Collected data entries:

((

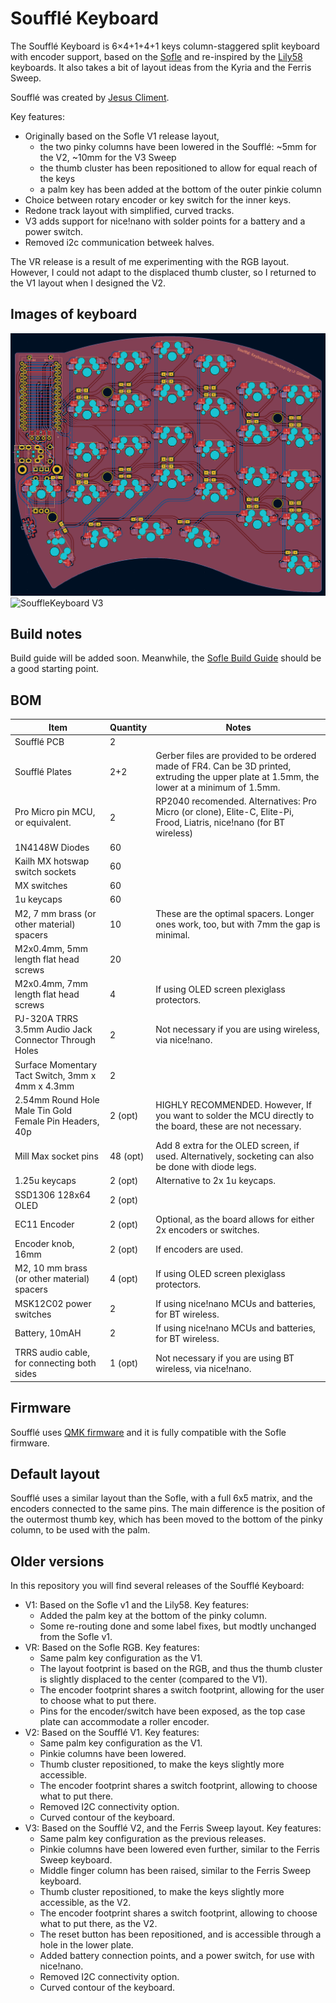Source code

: # Soufflé Keyboard

The Soufflé Keyboard is 6×4+1+4+1 keys column-staggered split keyboard with encoder support, based on the [Sofle](https://github.com/josefadamcik/SofleKeyboard) and re-inspired by the [Lily58](https://github.com/kata0510/Lily58) keyboards. It also takes a bit of layout ideas from the Kyria and the Ferris Sweep.

Soufflé was created by [Jesus Climent](https://https://github.com/climent/).

Key features:

*   Originally based on the Sofle V1 release layout,
    *   the two pinky columns have been lowered in the Soufflé: ~5mm for the V2, ~10mm for the V3 Sweep
    *   the thumb cluster has been repositioned to allow for equal reach of the keys
    *   a palm key has been added at the bottom of the outer pinkie column
*   Choice between rotary encoder or key switch for the inner keys.
*   Redone track layout with simplified, curved tracks.
*   V3 adds support for nice!nano with solder points for a battery and a power switch. 
*   Removed i2c communication betweek halves.

The VR release is a result of me experimenting with the RGB layout. However, I could not adapt to the displaced thumb cluster, so I returned to the V1 layout when I designed the V2.

## Images of keyboard

![SouffleKeyboard PCB](docs/images/SouffleKeyboard_v3_PCB_KiCad.png)
![SouffleKeyboard V3](docs/images/SouffleKeyboard_v3.png)

## Build notes

Build guide will be added soon. Meanwhile, the [Sofle Build Guide](https://josefadamcik.github.io/SofleKeyboard/build_guide.html) should be a good starting point.

## BOM

| Item                                                       | Quantity | Notes                                                                                                                                                                                                                                                |
|------------------------------------------------------------|----------|------------------------------------------------------------------------------------------------------------------------------------------------------------------------------------------------------------------------------------------------------|
| Soufflé PCB                                                | 2        |                                                                                                                                                                                                                                                      |
| Soufflé Plates                                             | 2+2      | Gerber files are provided to be ordered made of FR4. Can be 3D printed, extruding the upper plate at 1.5mm, the lower at a minimum of 1.5mm.                                                                                                         |
| Pro Micro pin MCU, or equivalent.                          | 2        | RP2040 recomended. Alternatives: Pro Micro (or clone), Elite-C, Elite-Pi, Frood, Liatris, nice!nano (for BT wireless)                                                                                                                                |
| 1N4148W Diodes                                             | 60       |                                                                                                                                                                                                                                                      |
| Kailh MX hotswap switch sockets                            | 60       |                                                                                                                                                                                                                                                      |
| MX switches                                                | 60       |                                                                                                                                                                                                                                                      |
| 1u keycaps                                                 | 60       |                                                                                                                                                                                                                                                      |
| M2, 7 mm brass (or other material) spacers                 | 10       | These are the optimal spacers. Longer ones work, too, but with 7mm the gap is minimal.                                                                                                                                                               |
| M2x0.4mm, 5mm length flat head screws                      | 20       |                                                                                                                                                                                                                                                      |
| M2x0.4mm, 7mm length flat head screws                      | 4        | If using OLED screen plexiglass protectors.                                                                                                                                                                                                          |
| PJ-320A TRRS 3.5mm Audio Jack Connector Through Holes      | 2        | Not necessary if you are using wireless, via nice!nano.                                                                                                                                                                                              |
| Surface Momentary Tact Switch, 3mm x 4mm x 4.3mm           | 2        |                                                                                                                                                                                                                                                      |
| 2.54mm Round Hole Male Tin Gold Female Pin Headers, 40p    | 2 (opt)  | HIGHLY RECOMMENDED. However, If you want to solder the MCU directly to the board, these are not necessary.                                                                                                                                           |
| Mill Max socket pins                                       | 48 (opt) | Add 8 extra for the OLED screen, if used. Alternatively, socketing can also be done with diode legs.                                                                                                                                                 |
| 1.25u keycaps                                              | 2 (opt)  | Alternative to 2x 1u keycaps.                                                                                                                                                                                                                        |
| SSD1306 128x64 OLED                                        | 2 (opt)  |                                                                                                                                                                                                                                                      |
| EC11 Encoder                                               | 2 (opt)  | Optional, as the board allows for either 2x encoders or switches.                                                                                                                                                                                    |
| Encoder knob, 16mm                                         | 2 (opt)  | If encoders are used.                                                                                                                                                                                                                                |
| M2, 10 mm brass (or other material) spacers                | 4 (opt)  | If using OLED screen plexiglass protectors.                                                                                                                                                                                                          |
| MSK12C02 power switches                                    | 2        | If using nice!nano MCUs and batteries, for BT wireless.                                                                                                                                                                                              |
| Battery, 10mAH                                             | 2        | If using nice!nano MCUs and batteries, for BT wireless.                                                                                                                                                                                              |
| TRRS audio cable, for connecting both sides                | 1 (opt)  | Not necessary if you are using BT wireless, via nice!nano.                                                                                                                                                                                           |

## Firmware 

Soufflé uses [QMK firmware](https://qmk.fm/) and it is fully compatible with the Sofle firmware.

## Default layout 

Soufflé uses a similar layout than the Sofle, with a full 6x5 matrix, and the encoders connected to the same pins. The main difference is the position of the outermost thumb key, which has been moved to the bottom of the pinky column, to be used with the palm.

## Older versions

In this repository you will find several  releases of the Soufflé Keyboard:

*   V1: Based on the Sofle v1 and the Lily58. Key features:
    *   Added the palm key at the bottom of the pinky column.
    *   Some re-routing done and some label fixes, but modtly unchanged from the Sofle v1.
*   VR: Based on the Sofle RGB. Key features:
    *   Same palm key configuration as the V1.
    *   The layout footprint is based on the RGB, and thus the thumb cluster is slightly displaced to the center (compared to the V1).
    *   The encoder footprint shares a switch footprint, allowing for the user to choose what to put there.
    *   Pins for the encoder/switch have been exposed, as the top case plate can accommodate a roller encoder.
*   V2: Based on the Soufflé V1. Key features:
    *   Same palm key configuration as the V1.
    *   Pinkie columns have been lowered.
    *   Thumb cluster repositioned, to make the keys slightly more accessible.
    *   The encoder footprint shares a switch footprint, allowing to choose what to put there.
    *   Removed I2C connectivity option.
    *   Curved contour of the keyboard.
*   V3: Based on the Soufflé V2, and the Ferris Sweep layout. Key features:
    *   Same palm key configuration as the previous releases.
    *   Pinkie columns have been lowered even further, similar to the Ferris Sweep keyboard.
    *   Middle finger column has been raised, similar to the Ferris Sweep keyboard.
    *   Thumb cluster repositioned, to make the keys slightly more accessible, as the V2.
    *   The encoder footprint shares a switch footprint, allowing to choose what to put there, as the V2.
    *   The reset button has been repositioned, and is accessible through a hole in the lower plate.
    *   Added battery connection points, and a power switch, for use with nice!nano.
    *   Removed I2C connectivity option.
    *   Curved contour of the keyboard.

))

TASK BRIEF:
Search the records for the word "bottom" and return every line that holds it.

RESPONSE TO THIS EXERCISE:
    *   a palm key has been added at the bottom of the outer pinkie column
Soufflé uses a similar layout than the Sofle, with a full 6x5 matrix, and the encoders connected to the same pins. The main difference is the position of the outermost thumb key, which has been moved to the bottom of the pinky column, to be used with the palm.
    *   Added the palm key at the bottom of the pinky column.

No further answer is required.